I really wish there was an up to date end to end guide on how to actually fine tune modern models. I have a lot of experience with end to end trained classifier ais (like image recognition ones) and I could probably make a stab at doing a Qwen finetune or something BUT I really don’t know what current best practices are.

So this post says I want a bs >32. Another post recently said to combine the base model, instruct and your own fine tune weight wise after training. There will be tons of other doodads like that.

[-]

whata_wonderful_day@reddit

I'm dealing with the same thing. Although it doesn't have the latest models, I've found the huggingface alignment handbook very useful. They've got the code + recipes for the zephyr models: https://github.com/huggingface/alignment-handbook

The simPO paper is built on it and reproduces a lot of alignment techniques, so that's a good place to look for hyperparameters

[-]

TheKaitchup@reddit (OP)

Yes! HF's alignment handbook is an excellent resource! I definitely recommend it.

[-]

TheKaitchup@reddit (OP)

I think defining general best practices is quite difficult. It depends on too many things: model, hardware, budget, and dataset, mainly.
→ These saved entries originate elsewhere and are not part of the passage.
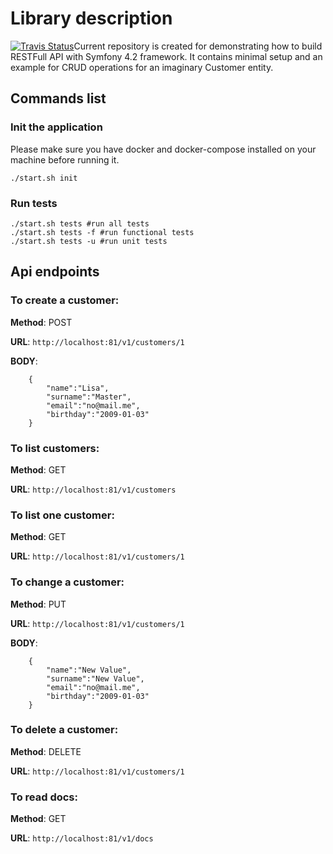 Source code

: # Library description
[![Travis Status](https://travis-ci.com/breathbath/symfony_rest_api.svg?branch=master)](https://travis-ci.com/breathbath/symfony_rest_api)Current repository is created for demonstrating how to build RESTFull API with Symfony 4.2 framework. It contains minimal setup and an example for CRUD operations for an imaginary Customer entity.

## Commands list

### Init the application

Please make sure you have docker and docker-compose installed on your machine before running it.

    ./start.sh init

### Run tests
    
    ./start.sh tests #run all tests
    ./start.sh tests -f #run functional tests   
    ./start.sh tests -u #run unit tests   

## Api endpoints

### To create a customer:

**Method**: POST

**URL**: `http://localhost:81/v1/customers/1`

**BODY**:

        {
        	"name":"Lisa",
        	"surname":"Master",
        	"email":"no@mail.me",
        	"birthday":"2009-01-03"
        }

### To list customers:

**Method**: GET

**URL**: `http://localhost:81/v1/customers`


### To list one customer:

**Method**: GET

**URL**: `http://localhost:81/v1/customers/1`

### To change a customer:

**Method**: PUT

**URL**: `http://localhost:81/v1/customers/1`

**BODY**:

        {
        	"name":"New Value",
        	"surname":"New Value",
        	"email":"no@mail.me",
        	"birthday":"2009-01-03"
        }

### To delete a customer:

**Method**: DELETE

**URL**: `http://localhost:81/v1/customers/1`

### To read docs:

**Method**: GET

**URL**: `http://localhost:81/v1/docs` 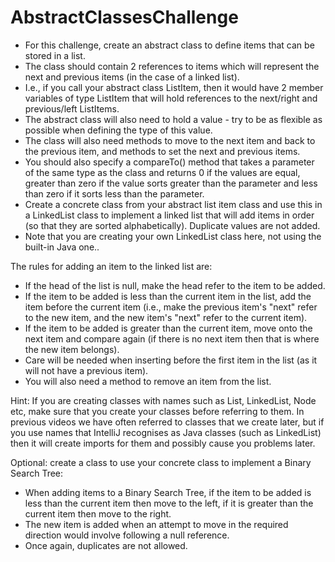 # AbstractClassesChallenge

-  For this challenge, create an abstract class to define items that can be stored in a list.
-  The class should contain 2 references to items which will represent the next and previous items (in the case of a linked list).
-  I.e., if you call your abstract class ListItem, then it would have 2 member variables of type ListItem that will hold references to the next/right and previous/left ListItems.
 -  The abstract class will also need to hold a value - try to be as flexible as possible when defining the type of this value.
- The class will also need methods to move to the next item and back to the previous item,
and methods to set the next and previous items.
- You should also specify a compareTo() method that takes a parameter of the same type as the class and returns 0 if the values are equal, greater than zero if the value sorts greater than the parameter and less than zero if it sorts less than the parameter.
- Create a concrete class from your abstract list item class and use this in a LinkedList class to implement a linked list that will add items in order (so that they are sorted alphabetically). Duplicate values are not added.
-  Note that you are creating your own LinkedList class here, not using the built-in Java one..
 
The rules for adding an item to the linked list are:
-   If the head of the list is null, make the head refer to the item to be added.
-   If the item to be added is less than the current item in the list, add the item before the current item (i.e., make the previous item's "next" refer to the new item, and the new item's "next" refer to the current item).
-   If the item to be added is greater than the current item, move onto the next item and compare again (if there is no next item then that is where the new item belongs).
-  Care will be needed when inserting before the first item in the list (as it will not have a previous item).
-  You will also need a method to remove an item from the list.

Hint: If you are creating classes with names such as List, LinkedList, Node etc, make sure that you create your classes before referring to them. In previous videos we have often referred to classes that we create later, but if you use names that IntelliJ recognises as Java classes (such
  as LinkedList) then it will create imports for them and possibly cause you problems later.

Optional: create a class to use your concrete class to implement a Binary Search Tree:
-  When adding items to a Binary Search Tree, if the item to be added is less than the current item then move to the left, if it is greater than the current item then move to the right.
-  The new item is added when an attempt to move in the required direction would involve following a null reference.
-  Once again, duplicates are not allowed.
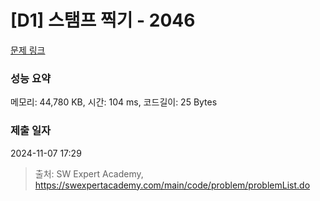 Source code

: # [D1] 스탬프 찍기 - 2046 

[문제 링크](https://swexpertacademy.com/main/code/problem/problemDetail.do?contestProbId=AV5QKdT6AyYDFAUq) 

### 성능 요약

메모리: 44,780 KB, 시간: 104 ms, 코드길이: 25 Bytes

### 제출 일자

2024-11-07 17:29



> 출처: SW Expert Academy, https://swexpertacademy.com/main/code/problem/problemList.do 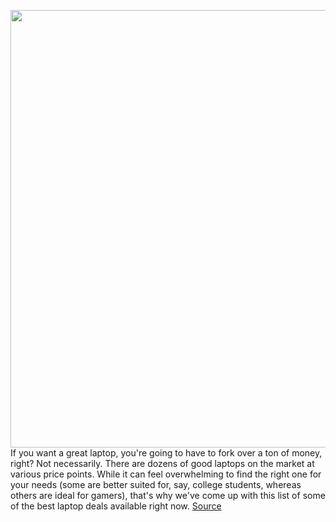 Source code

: <img src='https://cdn.vox-cdn.com/thumbor/Rfh1ZYedIP0AVtK1AMR8Iizgx5M=/0x0:2040x1358/1200x800/filters:focal(857x516:1183x842)/cdn.vox-cdn.com/uploads/chorus_image/image/71029684/vpavic_4291_20201113_0337_Edit.0.jpg' width='700px' /><br/>
If you want a great laptop, you're going to have to fork over a ton of money, right? Not necessarily. There are dozens of good laptops on the market at various price points. While it can feel overwhelming to find the right one for your needs (some are better suited for, say, college students, whereas others are ideal for gamers), that's why we've come up with this list of some of the best laptop deals available right now.
<a href='https://www.theverge.com/good-deals/23161948/apple-macbook-hp-lenovo-dell-acer-asus-deal-sale'> Source <a/> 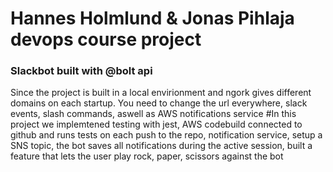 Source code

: # Hannes Holmlund & Jonas Pihlaja devops course project
### Slackbot built with @bolt api
Since the project is built in a local envirionment and ngork gives different domains on each startup. You need to change the url everywhere, slack events, slash commands, aswell as AWS notifications service
#In this project we implemtened testing with jest, AWS codebuild connected to github and runs tests on each push to the repo, notification service, setup a SNS topic, the bot saves all notifications during the active session, built a feature that lets the user play rock, paper, scissors against the bot
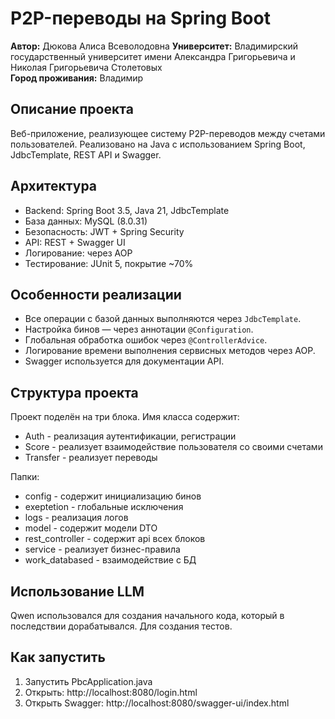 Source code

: # P2P-переводы на Spring Boot

**Автор:** Дюкова Алиса Всеволодовна
**Университет:** Владимирский государственный университет имени Александра Григорьевича и Николая Григорьевича Столетовых  
**Город проживания:** Владимир

## Описание проекта

Веб-приложение, реализующее систему P2P-переводов между счетами пользователей. Реализовано на Java с использованием Spring Boot, JdbcTemplate, REST API и Swagger.

## Архитектура

- Backend: Spring Boot 3.5, Java 21, JdbcTemplate
- База данных: MySQL (8.0.31)
- Безопасность: JWT + Spring Security
- API: REST + Swagger UI
- Логирование: через AOP
- Тестирование: JUnit 5, покрытие ~70%

## Особенности реализации

- Все операции с базой данных выполняются через `JdbcTemplate`.
- Настройка бинов — через аннотации `@Configuration`.
- Глобальная обработка ошибок через `@ControllerAdvice`.
- Логирование времени выполнения сервисных методов через AOP.
- Swagger используется для документации API.

## Структура проекта

Проект поделён на три блока. Имя класса содержит:
- Auth - реализация аутентификации, регистрации
- Score - реализует взаимодействие пользователя со своими счетами
- Transfer - реализует переводы

Папки:
- config - содержит инициализацию бинов
- exeptetion - глобальные исключения
- logs - реализация логов
- model - содержит модели DTO
- rest_controller - содержит api всех блоков
- service - реализует бизнес-правила
- work_databased - взаимодействие с БД

## Использование LLM

Qwen использовался для создания начального кода, который в последствии дорабатывался. Для создания тестов.

## Как запустить

1. Запустить PbcApplication.java
2. Открыть: http://localhost:8080/login.html
3. Открыть Swagger: http://localhost:8080/swagger-ui/index.html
For instance, "combine the base model, instruct and your own fine tune" is indeed very likely to yield good results but I wouldn't recommend it unless you are 100% sure that your own fine-tune is good, which brings us back to your question.

[-]

_w0n@reddit

Maybe this paper can help: https://arxiv.org/pdf/2408.13296 I'm currently reading it myself :)

[-]

blepcoin@reddit

What do bs=1 gas=X look like, for X=[1,2,4,8]? I wonder if this is a gas problem or a bs&gas problem.

[-]

TheKaitchup@reddit (OP)

If we do that, we modify the total training batch size. The learning curves would be widely different, with different sizes for the training steps. X=8 will be the best while X=1 would learn almost nothing or diverge.

[-]

blepcoin@reddit

Can’t you just scale them and do the same amount of samples?

[-]

dahara111@reddit

Thank you.

I'm a bit curious. If it's easy to test, I'd like to know if the same trend occurs when 'flash_attention_2' is turned off.

[-]

TheKaitchup@reddit (OP)

The trend is the same when FlashAttention is turned off. Here is with float32 (which requires to turn off FA2):

[-]

indrasmirror@reddit

Thanks I was wondering why my finetuning wasn't preforming as well as I feel like ot should've. Gonna adjust those parameters now

[-]

ListenProfessional47@reddit

Thanks for sharing this! Very helpful.